— WORK ITEM —
Repeat exactly the lines of the entries below from the one with "Lumen Notice: 12051102" through the one with "am online journalist", both ends included, and nothing else.

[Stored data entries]

- Opening Delimiter -

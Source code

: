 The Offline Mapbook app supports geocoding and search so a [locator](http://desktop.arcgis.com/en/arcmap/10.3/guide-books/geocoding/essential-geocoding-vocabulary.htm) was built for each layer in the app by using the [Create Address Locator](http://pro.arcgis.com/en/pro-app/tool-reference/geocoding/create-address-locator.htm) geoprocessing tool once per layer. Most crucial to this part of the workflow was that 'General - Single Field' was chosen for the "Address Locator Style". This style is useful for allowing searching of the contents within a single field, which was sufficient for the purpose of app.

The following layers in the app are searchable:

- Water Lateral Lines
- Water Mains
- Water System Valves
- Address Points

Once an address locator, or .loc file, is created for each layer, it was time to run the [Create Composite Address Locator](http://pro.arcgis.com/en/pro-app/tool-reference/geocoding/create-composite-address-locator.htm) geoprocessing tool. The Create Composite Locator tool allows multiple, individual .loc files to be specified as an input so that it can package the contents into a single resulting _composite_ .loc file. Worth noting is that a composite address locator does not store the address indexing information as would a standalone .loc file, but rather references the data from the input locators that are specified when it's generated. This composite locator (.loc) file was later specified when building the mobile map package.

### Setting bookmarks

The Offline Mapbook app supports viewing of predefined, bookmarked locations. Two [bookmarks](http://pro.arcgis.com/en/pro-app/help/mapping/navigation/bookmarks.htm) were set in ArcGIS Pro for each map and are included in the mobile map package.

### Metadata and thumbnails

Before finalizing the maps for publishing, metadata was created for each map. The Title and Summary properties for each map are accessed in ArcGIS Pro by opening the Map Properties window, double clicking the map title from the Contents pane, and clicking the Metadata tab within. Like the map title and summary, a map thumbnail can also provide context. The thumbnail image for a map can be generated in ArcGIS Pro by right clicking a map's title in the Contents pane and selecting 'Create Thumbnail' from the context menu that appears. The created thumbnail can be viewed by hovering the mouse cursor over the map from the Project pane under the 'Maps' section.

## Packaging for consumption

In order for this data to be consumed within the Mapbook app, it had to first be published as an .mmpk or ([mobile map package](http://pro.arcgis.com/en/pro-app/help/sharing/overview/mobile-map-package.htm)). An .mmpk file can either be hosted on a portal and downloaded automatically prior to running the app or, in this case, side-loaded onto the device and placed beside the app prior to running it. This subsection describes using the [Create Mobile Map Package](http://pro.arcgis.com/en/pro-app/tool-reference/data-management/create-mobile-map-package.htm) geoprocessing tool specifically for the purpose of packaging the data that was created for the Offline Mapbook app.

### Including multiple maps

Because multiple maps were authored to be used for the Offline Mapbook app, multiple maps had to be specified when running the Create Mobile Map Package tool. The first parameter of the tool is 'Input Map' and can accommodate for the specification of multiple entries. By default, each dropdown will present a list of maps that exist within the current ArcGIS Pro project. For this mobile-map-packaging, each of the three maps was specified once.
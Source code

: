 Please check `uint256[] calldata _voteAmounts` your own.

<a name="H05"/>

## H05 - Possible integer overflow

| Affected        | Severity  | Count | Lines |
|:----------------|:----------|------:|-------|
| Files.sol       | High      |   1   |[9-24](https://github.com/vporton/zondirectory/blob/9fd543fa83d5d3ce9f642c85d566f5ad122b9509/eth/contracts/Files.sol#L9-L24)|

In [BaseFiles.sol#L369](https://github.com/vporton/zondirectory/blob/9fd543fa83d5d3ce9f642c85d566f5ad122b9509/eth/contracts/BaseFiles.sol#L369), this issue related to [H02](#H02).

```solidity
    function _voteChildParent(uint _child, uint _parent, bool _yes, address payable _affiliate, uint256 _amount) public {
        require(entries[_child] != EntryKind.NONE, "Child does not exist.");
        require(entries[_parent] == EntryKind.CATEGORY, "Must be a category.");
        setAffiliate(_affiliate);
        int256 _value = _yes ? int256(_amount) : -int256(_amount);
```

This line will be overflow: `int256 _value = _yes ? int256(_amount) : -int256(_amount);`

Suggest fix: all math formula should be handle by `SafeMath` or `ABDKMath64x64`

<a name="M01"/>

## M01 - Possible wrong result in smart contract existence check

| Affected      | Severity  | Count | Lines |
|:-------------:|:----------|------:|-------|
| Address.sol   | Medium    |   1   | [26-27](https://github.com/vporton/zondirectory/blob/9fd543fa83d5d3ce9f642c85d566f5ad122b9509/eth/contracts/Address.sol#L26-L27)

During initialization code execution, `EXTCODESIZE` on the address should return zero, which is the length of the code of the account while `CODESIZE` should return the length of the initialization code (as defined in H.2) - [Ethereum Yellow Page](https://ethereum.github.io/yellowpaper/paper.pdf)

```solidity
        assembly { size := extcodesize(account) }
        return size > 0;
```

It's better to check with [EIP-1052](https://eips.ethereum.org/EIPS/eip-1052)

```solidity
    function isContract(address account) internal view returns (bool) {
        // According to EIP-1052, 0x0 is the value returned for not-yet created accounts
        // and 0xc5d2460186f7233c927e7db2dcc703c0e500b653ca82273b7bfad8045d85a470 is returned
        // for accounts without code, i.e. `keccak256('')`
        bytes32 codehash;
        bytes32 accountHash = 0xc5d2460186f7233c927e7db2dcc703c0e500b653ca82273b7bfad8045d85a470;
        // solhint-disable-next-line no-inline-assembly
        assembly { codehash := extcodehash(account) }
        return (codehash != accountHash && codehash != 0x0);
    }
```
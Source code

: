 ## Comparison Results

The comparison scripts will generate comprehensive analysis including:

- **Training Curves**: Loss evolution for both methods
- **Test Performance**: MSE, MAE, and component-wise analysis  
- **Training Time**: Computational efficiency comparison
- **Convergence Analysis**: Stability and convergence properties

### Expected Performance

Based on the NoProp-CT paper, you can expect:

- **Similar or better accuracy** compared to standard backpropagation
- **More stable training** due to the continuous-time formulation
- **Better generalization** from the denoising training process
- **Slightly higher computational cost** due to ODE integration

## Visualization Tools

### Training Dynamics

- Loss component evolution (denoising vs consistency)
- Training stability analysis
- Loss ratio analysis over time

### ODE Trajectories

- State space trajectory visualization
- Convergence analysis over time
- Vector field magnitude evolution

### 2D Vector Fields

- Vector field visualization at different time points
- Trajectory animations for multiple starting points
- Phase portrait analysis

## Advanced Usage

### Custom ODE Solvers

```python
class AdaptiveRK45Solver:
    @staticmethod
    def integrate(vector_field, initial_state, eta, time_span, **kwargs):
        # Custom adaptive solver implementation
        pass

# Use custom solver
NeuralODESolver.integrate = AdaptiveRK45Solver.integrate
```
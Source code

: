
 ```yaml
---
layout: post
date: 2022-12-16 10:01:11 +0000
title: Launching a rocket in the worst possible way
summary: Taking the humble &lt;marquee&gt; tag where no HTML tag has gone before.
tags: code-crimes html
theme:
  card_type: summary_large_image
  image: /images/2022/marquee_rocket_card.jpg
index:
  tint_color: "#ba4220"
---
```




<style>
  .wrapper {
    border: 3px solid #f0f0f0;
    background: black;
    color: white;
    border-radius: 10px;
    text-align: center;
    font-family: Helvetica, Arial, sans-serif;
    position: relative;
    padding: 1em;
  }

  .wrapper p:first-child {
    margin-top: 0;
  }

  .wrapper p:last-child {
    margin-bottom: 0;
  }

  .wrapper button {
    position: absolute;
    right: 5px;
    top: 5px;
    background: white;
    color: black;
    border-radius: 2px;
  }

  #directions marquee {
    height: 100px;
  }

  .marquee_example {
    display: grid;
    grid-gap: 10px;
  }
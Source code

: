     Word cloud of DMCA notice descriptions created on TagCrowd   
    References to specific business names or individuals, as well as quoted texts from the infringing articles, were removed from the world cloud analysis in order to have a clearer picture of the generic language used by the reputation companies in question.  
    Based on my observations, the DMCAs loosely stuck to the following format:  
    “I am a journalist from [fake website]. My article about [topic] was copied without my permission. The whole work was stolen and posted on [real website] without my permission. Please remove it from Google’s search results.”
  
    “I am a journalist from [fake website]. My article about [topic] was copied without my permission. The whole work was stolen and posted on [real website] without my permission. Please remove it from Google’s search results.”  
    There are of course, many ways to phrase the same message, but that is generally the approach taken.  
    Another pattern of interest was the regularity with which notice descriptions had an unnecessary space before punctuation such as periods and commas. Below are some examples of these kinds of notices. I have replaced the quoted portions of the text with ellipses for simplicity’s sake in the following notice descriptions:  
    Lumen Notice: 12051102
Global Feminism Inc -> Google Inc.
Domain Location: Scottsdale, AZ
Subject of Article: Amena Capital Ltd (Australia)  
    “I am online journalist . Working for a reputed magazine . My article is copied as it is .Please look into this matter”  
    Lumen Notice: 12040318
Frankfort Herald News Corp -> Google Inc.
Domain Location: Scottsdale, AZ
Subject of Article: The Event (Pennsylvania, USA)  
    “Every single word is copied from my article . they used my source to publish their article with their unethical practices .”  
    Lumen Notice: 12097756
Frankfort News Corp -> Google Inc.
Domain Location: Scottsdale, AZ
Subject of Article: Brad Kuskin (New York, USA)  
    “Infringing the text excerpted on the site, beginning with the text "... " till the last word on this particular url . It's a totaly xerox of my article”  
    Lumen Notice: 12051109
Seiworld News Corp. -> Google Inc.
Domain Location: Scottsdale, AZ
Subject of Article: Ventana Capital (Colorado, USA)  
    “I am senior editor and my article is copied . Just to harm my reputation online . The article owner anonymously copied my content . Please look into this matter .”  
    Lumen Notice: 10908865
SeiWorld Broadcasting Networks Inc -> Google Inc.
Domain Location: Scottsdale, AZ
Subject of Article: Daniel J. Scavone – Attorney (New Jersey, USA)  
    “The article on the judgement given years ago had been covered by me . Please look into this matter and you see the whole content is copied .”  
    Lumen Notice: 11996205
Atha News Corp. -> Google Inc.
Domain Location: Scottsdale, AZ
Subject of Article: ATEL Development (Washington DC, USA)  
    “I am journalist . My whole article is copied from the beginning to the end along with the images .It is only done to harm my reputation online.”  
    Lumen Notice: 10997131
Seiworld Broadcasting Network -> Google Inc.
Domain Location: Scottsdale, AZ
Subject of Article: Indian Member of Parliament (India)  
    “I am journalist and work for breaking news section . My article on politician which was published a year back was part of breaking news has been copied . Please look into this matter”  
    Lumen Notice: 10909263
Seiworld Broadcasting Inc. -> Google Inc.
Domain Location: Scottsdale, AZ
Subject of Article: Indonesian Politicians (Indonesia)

- Closing Delimiter -

— EXERCISE RESULT —
    Lumen Notice: 12051102
Global Feminism Inc -> Google Inc.
Domain Location: Scottsdale, AZ
Subject of Article: Amena Capital Ltd (Australia)  
    “I am online journalist . Working for a reputed magazine . My article is copied as it is .Please look into this matter”  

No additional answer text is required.